CNN LIVE EVENT/SPECIAL
Showdown: Iraq: Look at Some of Iraq's Neighbors
Aired October 16, 2002 - 12:54 ET
THIS IS A RUSH TRANSCRIPT. THIS COPY MAY NOT BE IN ITS FINAL FORM AND MAY BE UPDATED.
WOLF BLITZER, CNN ANCHOR: Over the years, Iraq has had difficult relations, to put it mildly, with its closest neighbors. Many say publicly they don't want to see Iraq attacked. Some are likely to bring at least some tacit support to Saddam Hussein's enemies.
Oar Miles O'Brien is joining us now from the map room at the CNN Center in Atlanta with more on that -- Miles.
MILES O'BRIEN, CNN CORRESPONDENT: Hello, Wolf. Call it geopolitics 101. We're going to talk a little bit about the region, the neighbors, and exactly how the shifting sands of allegiance change, and sometimes change overnight in this part of the world.
The big picture here. This is the region we're talking about, and get used to it, because we'll be talking a lot about this in the coming weeks.
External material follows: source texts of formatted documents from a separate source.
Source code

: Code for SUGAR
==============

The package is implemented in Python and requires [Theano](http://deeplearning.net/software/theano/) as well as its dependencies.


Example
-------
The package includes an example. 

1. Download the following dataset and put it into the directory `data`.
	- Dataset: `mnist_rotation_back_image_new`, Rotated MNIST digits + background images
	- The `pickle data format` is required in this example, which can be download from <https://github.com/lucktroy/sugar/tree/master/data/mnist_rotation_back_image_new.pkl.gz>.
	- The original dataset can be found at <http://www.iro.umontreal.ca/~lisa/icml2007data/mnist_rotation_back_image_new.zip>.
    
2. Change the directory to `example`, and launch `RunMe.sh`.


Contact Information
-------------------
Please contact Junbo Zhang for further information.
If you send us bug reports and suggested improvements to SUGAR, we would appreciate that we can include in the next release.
And with me to help point out some of the players and where they stand as the winds of war continue is Dona Stewart with the Middle East Center of Georgia State University.
Dona, good to have you with us.
DONA STEWART, MIDDLE EAST CENTER, GEORGIA STATE UNIV.: Thank you.
O'BRIEN: Let's start with the Kurdish region. Brent Sadler as just talking about this area. We're talking about northern Iraq, spilling over a little bit into Turkey, and therein lies the rub. Explain that.
STEWART: Yes, a lot of the neighbors here have serious concerns. Turkish concerns right now are about what Iraq will look like after Saddam Hussein is ousted. Will there be a drive for an independent Kurdistan? If there is an independent Kurdistan, will that include the 20 percent of the population of Turkey, which are of Kurd origin?
O'BRIEN: And the Kurds of course claim a little piece of Turkey. The reason the Turks are very important to the U.S. effort is Insalik (ph).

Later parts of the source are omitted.